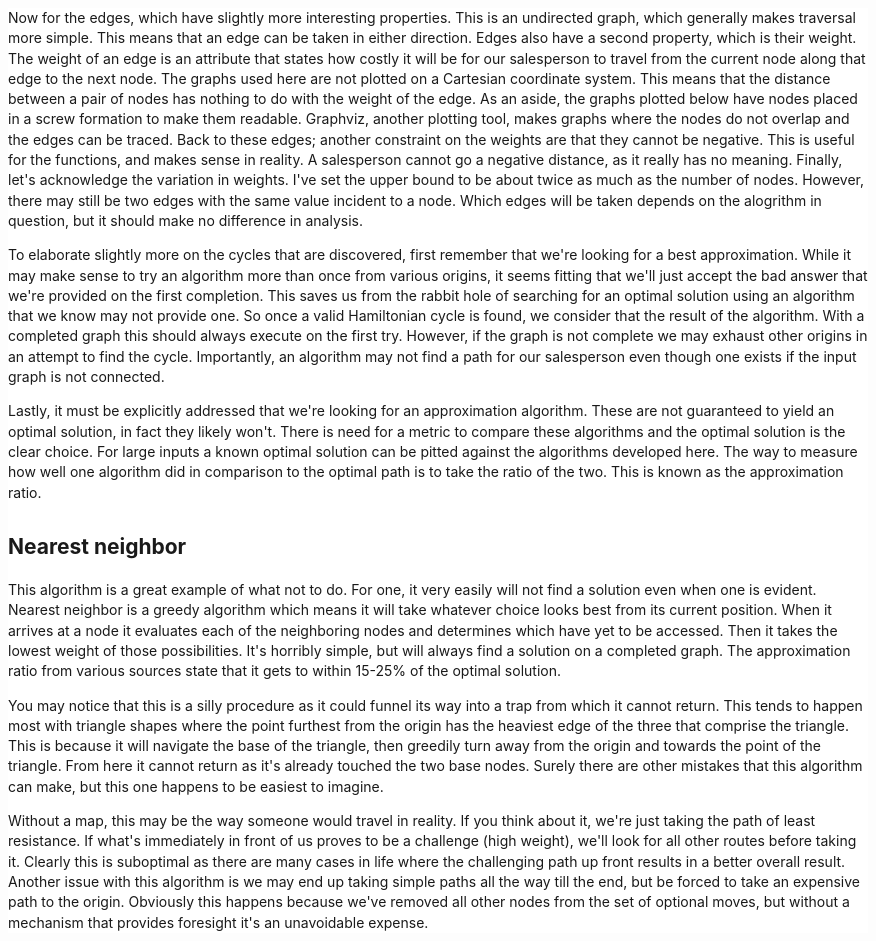 Now for the edges, which have slightly more interesting properties. This is an undirected graph, which generally makes traversal more simple. This means that an edge can be taken in either direction. Edges also have a second property, which is their weight. The weight of an edge is an attribute that states how costly it will be for our salesperson to travel from the current node along that edge to the next node. The graphs used here are not plotted on a Cartesian coordinate system. This means that the distance between a pair of nodes has nothing to do with the weight of the edge. As an aside, the graphs plotted below have nodes placed in a screw formation to make them readable. Graphviz, another plotting tool, makes graphs where the nodes do not overlap and the edges can be traced. Back to these edges; another constraint on the weights are that they cannot be negative. This is useful for the functions, and makes sense in reality. A salesperson cannot go a negative distance, as it really has no meaning. Finally, let's acknowledge the variation in weights. I've set the upper bound to be about twice as much as the number of nodes. However, there may still be two edges with the same value incident to a node. Which edges will be taken depends on the alogrithm in question, but it should make no difference in analysis.

To elaborate slightly more on the cycles that are discovered, first remember that we're looking for a best approximation. While it may make sense to try an algorithm more than once from various origins, it seems fitting that we'll just accept the bad answer that we're provided on the first completion. This saves us from the rabbit hole of searching for an optimal solution using an algorithm that we know may not provide one. So once a valid Hamiltonian cycle is found, we consider that the result of the algorithm. With a completed graph this should always execute on the first try. However, if the graph is not complete we may exhaust other origins in an attempt to find the cycle. Importantly, an algorithm may not find a path for our salesperson even though one exists if the input graph is not connected.

Lastly, it must be explicitly addressed that we're looking for an approximation algorithm. These are not guaranteed to yield an optimal solution, in fact they likely won't. There is need for a metric to compare these algorithms and the optimal solution is the clear choice. For large inputs a known optimal solution can be pitted against the algorithms developed here. The way to measure how well one algorithm did in comparison to the optimal path is to take the ratio of the two. This is known as the approximation ratio. 

## Nearest neighbor
This algorithm is a great example of what not to do. For one, it very easily will not find a solution even when one is evident. Nearest neighbor is a greedy algorithm which means it will take whatever choice looks best from its current position. When it arrives at a node it evaluates each of the neighboring nodes and determines which have yet to be accessed. Then it takes the lowest weight of those possibilities. It's horribly simple, but will always find a solution on a completed graph. The approximation ratio from various sources state that it gets to within 15-25% of the optimal solution.

You may notice that this is a silly procedure as it could funnel its way into a trap from which it cannot return. This tends to happen most with triangle shapes where the point furthest from the origin has the heaviest edge of the three that comprise the triangle. This is because it will navigate the base of the triangle, then greedily turn away from the origin and towards the point of the triangle. From here it cannot return as it's already touched the two base nodes. Surely there are other mistakes that this algorithm can make, but this one happens to be easiest to imagine.

Without a map, this may be the way someone would travel in reality. If you think about it, we're just taking the path of least resistance. If what's immediately in front of us proves to be a challenge (high weight), we'll look for all other routes before taking it. Clearly this is suboptimal as there are many cases in life where the challenging path up front results in a better overall result. Another issue with this algorithm is we may end up taking simple paths all the way till the end, but be forced to take an expensive path to the origin. Obviously this happens because we've removed all other nodes from the set of optional moves, but without a mechanism that provides foresight it's an unavoidable expense.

——————

→ About this exercise
Using the listing above, return word for word each line from the one that has "Lastly, it must" through the one that has "## Nearest neighbor", and no line outside that range.

→ Result
Lastly, it must be explicitly addressed that we're looking for an approximation algorithm. These are not guaranteed to yield an optimal solution, in fact they likely won't. There is need for a metric to compare these algorithms and the optimal solution is the clear choice. For large inputs a known optimal solution can be pitted against the algorithms developed here. The way to measure how well one algorithm did in comparison to the optimal path is to take the ratio of the two. This is known as the approximation ratio. 

## Nearest neighbor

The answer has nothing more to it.